START Extracted material

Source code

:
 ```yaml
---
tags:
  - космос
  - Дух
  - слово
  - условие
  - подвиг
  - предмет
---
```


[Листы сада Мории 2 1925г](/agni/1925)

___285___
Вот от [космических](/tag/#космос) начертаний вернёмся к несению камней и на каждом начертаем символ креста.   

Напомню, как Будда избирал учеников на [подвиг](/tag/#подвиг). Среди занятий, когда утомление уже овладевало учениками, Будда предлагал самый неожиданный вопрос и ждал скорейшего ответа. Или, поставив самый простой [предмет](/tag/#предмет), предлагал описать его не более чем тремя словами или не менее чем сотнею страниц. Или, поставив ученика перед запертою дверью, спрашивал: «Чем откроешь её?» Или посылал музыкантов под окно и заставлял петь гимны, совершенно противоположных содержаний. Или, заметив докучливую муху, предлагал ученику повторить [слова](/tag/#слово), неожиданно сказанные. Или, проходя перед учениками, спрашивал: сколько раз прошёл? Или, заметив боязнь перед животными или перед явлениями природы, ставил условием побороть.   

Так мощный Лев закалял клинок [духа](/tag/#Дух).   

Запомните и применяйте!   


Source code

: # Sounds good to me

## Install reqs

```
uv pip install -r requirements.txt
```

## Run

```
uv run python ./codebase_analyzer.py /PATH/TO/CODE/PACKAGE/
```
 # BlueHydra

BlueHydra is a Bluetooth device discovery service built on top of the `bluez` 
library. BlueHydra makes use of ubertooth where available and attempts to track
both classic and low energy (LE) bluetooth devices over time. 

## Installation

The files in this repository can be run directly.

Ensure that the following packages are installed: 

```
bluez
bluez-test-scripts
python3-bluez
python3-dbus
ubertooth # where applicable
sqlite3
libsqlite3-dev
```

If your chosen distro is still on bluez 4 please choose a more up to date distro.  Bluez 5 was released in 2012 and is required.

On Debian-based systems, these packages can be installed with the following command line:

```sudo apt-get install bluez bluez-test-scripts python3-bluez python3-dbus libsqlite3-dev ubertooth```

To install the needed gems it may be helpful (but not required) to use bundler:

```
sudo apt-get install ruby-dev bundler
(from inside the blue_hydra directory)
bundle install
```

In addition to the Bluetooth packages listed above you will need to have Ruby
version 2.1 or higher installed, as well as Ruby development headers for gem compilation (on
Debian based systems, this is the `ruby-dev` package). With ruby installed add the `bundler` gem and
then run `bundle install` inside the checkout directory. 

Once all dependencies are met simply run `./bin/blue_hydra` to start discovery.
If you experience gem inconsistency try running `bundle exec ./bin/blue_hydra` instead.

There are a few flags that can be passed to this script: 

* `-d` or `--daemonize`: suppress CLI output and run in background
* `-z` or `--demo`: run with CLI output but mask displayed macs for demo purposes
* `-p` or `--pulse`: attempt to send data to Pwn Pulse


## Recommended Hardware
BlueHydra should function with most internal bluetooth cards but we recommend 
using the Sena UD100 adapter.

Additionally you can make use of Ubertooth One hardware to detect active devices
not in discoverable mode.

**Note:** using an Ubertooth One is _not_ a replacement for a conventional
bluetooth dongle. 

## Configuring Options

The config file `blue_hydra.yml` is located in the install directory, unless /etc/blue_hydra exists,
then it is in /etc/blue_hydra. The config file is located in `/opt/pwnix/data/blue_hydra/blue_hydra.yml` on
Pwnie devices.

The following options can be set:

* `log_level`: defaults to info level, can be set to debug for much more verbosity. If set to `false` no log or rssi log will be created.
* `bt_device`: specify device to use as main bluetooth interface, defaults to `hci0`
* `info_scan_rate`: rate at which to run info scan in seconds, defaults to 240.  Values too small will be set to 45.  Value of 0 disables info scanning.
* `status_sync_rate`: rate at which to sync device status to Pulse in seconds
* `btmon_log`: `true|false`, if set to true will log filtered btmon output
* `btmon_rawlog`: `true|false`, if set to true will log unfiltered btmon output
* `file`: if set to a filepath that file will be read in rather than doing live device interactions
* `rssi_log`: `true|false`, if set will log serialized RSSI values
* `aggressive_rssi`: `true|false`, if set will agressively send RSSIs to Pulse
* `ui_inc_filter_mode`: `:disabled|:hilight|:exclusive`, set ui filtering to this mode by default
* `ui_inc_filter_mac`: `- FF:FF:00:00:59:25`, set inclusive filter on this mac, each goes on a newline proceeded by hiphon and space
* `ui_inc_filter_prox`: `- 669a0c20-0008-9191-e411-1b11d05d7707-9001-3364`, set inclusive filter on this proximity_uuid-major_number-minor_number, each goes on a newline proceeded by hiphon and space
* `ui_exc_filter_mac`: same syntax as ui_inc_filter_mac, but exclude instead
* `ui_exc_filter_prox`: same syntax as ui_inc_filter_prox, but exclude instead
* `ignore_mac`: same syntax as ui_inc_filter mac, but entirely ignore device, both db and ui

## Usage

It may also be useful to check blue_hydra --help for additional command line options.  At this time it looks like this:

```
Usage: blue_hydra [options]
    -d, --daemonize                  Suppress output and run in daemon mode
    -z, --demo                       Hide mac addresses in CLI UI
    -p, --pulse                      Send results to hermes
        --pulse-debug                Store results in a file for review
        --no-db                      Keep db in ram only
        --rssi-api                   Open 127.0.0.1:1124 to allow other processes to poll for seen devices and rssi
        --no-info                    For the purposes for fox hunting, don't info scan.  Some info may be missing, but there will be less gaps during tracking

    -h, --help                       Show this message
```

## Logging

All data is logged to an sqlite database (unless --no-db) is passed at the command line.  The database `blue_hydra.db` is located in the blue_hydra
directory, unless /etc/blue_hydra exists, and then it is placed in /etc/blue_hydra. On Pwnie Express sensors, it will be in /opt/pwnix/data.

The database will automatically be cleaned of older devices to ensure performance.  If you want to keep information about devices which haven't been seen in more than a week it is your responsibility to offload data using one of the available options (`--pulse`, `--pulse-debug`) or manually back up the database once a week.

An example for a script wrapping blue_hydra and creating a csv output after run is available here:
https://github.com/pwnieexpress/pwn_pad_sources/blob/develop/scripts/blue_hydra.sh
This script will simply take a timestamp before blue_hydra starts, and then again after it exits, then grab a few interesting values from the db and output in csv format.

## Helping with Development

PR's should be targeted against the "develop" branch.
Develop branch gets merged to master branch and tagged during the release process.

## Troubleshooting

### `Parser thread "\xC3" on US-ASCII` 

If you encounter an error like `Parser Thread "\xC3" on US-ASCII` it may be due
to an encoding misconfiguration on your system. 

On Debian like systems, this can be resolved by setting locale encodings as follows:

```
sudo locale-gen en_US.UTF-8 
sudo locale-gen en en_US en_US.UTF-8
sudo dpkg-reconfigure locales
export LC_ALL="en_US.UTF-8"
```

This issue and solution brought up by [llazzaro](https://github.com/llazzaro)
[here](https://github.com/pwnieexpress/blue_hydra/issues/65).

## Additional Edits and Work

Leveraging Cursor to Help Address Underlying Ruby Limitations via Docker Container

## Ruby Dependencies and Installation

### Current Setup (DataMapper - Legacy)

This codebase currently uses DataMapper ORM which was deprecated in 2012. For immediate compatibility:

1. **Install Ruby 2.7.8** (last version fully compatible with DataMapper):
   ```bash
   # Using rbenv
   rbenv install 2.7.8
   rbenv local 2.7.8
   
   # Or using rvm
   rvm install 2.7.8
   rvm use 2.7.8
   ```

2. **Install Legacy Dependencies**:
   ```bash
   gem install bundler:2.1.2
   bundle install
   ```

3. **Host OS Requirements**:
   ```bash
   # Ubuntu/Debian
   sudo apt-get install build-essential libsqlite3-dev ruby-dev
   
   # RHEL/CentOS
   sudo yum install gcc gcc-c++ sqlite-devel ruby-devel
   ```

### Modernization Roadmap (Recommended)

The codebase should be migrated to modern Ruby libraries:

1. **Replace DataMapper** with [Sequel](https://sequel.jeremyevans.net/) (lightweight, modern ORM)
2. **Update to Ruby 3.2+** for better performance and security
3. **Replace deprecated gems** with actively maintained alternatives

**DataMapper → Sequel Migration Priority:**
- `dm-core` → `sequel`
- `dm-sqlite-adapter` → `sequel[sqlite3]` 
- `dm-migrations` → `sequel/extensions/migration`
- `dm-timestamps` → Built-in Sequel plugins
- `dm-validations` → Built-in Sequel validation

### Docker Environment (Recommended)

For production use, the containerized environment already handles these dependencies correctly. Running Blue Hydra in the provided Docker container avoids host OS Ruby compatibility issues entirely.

END Extracted material

◆ What you will do: Your answer should consist of the lines of the listing that contain "daemonize", copied as they stand.

◆ Written answer:
* `-d` or `--daemonize`: suppress CLI output and run in background
    -d, --daemonize                  Suppress output and run in daemon mode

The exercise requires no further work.